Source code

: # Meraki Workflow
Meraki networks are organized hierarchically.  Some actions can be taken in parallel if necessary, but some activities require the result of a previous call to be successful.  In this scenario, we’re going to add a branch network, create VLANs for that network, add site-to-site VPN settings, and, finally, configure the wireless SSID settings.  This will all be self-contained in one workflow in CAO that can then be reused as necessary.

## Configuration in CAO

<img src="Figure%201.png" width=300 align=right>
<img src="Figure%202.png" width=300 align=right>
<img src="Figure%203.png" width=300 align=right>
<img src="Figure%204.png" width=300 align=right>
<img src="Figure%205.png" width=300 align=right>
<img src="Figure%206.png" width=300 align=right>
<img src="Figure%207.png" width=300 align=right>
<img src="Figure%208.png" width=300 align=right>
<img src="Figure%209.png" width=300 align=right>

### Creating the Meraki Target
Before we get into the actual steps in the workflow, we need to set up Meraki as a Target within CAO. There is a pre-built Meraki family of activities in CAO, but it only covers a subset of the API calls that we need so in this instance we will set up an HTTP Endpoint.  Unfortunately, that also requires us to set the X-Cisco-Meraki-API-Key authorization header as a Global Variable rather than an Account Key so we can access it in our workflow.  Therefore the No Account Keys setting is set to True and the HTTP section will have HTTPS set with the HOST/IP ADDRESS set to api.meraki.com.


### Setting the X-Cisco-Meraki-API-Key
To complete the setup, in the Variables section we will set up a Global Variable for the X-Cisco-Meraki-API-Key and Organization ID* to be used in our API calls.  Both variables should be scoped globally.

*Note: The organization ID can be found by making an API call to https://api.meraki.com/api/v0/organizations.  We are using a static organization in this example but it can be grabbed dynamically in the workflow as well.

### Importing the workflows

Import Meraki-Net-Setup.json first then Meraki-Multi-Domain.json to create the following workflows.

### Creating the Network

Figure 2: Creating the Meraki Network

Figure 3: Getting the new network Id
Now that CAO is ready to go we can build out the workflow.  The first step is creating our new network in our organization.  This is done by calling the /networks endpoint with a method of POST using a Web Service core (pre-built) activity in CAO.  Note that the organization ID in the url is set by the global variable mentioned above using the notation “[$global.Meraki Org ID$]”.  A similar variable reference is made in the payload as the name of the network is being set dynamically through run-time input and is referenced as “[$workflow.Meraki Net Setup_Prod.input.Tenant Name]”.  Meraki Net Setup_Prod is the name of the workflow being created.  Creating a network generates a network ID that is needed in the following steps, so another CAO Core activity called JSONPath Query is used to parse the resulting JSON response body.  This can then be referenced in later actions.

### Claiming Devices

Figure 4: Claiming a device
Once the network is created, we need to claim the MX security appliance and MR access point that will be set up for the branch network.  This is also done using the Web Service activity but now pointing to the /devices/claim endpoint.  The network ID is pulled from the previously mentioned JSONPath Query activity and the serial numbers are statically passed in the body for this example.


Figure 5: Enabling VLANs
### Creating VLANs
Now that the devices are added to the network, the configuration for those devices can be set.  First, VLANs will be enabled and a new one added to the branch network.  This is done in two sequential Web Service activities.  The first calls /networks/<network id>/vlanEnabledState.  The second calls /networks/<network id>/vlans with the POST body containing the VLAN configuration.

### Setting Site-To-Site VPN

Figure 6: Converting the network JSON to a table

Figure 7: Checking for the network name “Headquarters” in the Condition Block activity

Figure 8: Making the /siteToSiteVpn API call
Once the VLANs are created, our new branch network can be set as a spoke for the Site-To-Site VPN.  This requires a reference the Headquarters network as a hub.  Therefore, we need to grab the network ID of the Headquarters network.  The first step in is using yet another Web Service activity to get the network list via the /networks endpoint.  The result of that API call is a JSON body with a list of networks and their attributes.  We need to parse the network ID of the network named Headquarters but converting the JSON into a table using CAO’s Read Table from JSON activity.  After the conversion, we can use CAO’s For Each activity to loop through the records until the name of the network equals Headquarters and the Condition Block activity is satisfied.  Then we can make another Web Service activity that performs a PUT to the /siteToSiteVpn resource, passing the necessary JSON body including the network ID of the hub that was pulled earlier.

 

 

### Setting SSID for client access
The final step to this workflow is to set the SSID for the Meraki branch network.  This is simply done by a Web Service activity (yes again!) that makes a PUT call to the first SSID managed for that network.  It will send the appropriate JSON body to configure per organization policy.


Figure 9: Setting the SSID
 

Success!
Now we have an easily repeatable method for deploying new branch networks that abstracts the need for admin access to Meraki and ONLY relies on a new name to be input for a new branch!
= = =
Your answer should be the lines above that contain the word "POST", copied out.

**Task solution:**
Now that CAO is ready to go we can build out the workflow.  The first step is creating our new network in our organization.  This is done by calling the /networks endpoint with a method of POST using a Web Service core (pre-built) activity in CAO.  Note that the organization ID in the url is set by the global variable mentioned above using the notation “[$global.Meraki Org ID$]”.  A similar variable reference is made in the payload as the name of the network is being set dynamically through run-time input and is referenced as “[$workflow.Meraki Net Setup_Prod.input.Tenant Name]”.  Meraki Net Setup_Prod is the name of the workflow being created.  Creating a network generates a network ID that is needed in the following steps, so another CAO Core activity called JSONPath Query is used to parse the resulting JSON response body.  This can then be referenced in later actions.
Now that the devices are added to the network, the configuration for those devices can be set.  First, VLANs will be enabled and a new one added to the branch network.  This is done in two sequential Web Service activities.  The first calls /networks/<network id>/vlanEnabledState.  The second calls /networks/<network id>/vlans with the POST body containing the VLAN configuration.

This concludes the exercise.